# Task item
Across the material below, how many lines contain the word "不平等的童年"? Give only the number.

· · · · ·

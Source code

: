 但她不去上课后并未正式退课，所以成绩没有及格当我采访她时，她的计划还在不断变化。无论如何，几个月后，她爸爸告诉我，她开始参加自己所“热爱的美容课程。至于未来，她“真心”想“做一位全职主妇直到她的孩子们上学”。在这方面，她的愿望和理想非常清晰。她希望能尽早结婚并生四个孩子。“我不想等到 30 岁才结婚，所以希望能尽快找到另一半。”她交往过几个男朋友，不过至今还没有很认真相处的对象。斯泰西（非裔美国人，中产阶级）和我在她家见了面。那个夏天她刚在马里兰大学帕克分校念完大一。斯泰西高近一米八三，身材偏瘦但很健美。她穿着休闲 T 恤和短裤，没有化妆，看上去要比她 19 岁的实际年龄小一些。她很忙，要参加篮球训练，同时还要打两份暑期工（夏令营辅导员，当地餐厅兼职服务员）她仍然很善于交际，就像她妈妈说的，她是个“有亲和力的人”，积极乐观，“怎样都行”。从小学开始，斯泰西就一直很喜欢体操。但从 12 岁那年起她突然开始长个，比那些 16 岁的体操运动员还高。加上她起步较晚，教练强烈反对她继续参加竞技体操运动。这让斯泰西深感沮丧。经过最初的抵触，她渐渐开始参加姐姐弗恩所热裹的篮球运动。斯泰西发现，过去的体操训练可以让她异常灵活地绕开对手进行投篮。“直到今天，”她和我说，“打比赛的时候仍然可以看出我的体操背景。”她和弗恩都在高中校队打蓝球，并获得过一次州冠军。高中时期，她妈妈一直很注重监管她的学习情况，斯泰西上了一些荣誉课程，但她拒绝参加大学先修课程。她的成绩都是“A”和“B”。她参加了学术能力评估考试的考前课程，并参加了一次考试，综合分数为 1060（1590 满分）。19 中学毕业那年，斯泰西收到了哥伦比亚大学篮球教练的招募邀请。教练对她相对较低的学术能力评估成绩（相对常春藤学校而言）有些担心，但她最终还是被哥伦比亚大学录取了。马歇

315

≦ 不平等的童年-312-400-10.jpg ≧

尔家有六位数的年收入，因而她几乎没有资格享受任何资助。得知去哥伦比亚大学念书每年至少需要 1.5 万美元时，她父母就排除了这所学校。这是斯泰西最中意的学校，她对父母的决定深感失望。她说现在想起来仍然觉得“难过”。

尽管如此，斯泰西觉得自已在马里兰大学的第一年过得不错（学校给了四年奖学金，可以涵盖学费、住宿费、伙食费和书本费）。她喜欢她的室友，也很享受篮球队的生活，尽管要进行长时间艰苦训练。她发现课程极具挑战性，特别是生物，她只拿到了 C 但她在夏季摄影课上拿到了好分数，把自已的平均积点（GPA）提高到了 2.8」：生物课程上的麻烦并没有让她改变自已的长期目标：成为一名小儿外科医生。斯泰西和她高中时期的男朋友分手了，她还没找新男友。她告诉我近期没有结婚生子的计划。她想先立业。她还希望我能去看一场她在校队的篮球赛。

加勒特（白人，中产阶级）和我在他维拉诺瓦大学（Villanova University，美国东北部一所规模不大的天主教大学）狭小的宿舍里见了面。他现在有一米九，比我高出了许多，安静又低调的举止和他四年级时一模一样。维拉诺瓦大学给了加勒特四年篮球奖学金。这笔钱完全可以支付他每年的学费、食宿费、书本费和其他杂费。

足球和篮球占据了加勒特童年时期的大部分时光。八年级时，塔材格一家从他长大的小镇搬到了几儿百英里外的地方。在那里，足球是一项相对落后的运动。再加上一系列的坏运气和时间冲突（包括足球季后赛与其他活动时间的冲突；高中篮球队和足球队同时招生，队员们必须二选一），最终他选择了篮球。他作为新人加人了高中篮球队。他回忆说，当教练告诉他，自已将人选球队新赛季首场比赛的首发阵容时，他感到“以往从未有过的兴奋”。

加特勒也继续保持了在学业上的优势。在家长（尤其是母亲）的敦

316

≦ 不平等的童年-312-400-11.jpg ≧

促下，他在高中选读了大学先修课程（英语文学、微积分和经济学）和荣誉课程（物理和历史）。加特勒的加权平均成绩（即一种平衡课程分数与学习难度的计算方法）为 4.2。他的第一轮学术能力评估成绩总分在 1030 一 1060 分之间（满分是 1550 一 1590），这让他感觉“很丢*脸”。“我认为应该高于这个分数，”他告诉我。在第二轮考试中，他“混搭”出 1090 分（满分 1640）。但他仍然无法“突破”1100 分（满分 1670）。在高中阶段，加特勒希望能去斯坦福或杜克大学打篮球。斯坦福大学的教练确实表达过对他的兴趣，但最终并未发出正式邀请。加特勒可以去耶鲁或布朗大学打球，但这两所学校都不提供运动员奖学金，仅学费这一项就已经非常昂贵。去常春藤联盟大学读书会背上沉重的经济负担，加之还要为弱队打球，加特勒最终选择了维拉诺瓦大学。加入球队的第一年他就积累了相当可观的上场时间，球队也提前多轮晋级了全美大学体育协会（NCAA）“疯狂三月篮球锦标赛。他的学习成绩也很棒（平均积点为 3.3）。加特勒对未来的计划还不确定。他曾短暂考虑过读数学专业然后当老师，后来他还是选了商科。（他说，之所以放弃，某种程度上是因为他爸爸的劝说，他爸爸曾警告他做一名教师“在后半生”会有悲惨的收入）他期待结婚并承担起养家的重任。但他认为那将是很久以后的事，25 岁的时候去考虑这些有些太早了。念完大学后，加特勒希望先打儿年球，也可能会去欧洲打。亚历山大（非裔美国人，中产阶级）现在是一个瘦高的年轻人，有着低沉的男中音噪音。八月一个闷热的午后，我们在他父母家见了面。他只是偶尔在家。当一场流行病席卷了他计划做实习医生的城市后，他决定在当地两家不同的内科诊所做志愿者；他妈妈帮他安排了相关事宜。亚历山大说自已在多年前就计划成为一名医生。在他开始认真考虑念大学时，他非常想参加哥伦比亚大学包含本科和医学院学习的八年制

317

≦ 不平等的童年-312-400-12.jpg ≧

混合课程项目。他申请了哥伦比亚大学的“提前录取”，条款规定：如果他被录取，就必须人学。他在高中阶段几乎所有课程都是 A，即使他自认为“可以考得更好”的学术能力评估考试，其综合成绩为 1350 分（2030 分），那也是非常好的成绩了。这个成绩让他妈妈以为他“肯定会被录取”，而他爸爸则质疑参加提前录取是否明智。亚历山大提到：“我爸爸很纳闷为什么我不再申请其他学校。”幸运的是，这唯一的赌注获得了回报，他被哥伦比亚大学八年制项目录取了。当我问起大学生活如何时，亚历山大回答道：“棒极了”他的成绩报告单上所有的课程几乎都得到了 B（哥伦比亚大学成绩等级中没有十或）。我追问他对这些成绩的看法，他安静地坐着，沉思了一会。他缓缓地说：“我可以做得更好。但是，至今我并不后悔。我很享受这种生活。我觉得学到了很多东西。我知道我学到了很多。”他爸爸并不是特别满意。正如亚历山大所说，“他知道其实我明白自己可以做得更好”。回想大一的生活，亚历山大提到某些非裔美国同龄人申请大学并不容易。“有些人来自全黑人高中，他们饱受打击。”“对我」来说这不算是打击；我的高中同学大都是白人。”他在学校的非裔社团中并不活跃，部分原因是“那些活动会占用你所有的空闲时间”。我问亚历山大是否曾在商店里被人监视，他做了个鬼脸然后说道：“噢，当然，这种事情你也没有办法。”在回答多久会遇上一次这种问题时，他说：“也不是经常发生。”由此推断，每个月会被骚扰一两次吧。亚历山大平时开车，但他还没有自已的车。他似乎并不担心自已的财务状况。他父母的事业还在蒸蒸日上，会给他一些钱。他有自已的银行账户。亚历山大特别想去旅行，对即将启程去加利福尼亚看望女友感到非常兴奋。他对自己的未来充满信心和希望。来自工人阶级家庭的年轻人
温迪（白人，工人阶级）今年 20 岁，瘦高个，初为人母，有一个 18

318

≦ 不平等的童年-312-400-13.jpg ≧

· · · · ·

# Solution for this exercise
4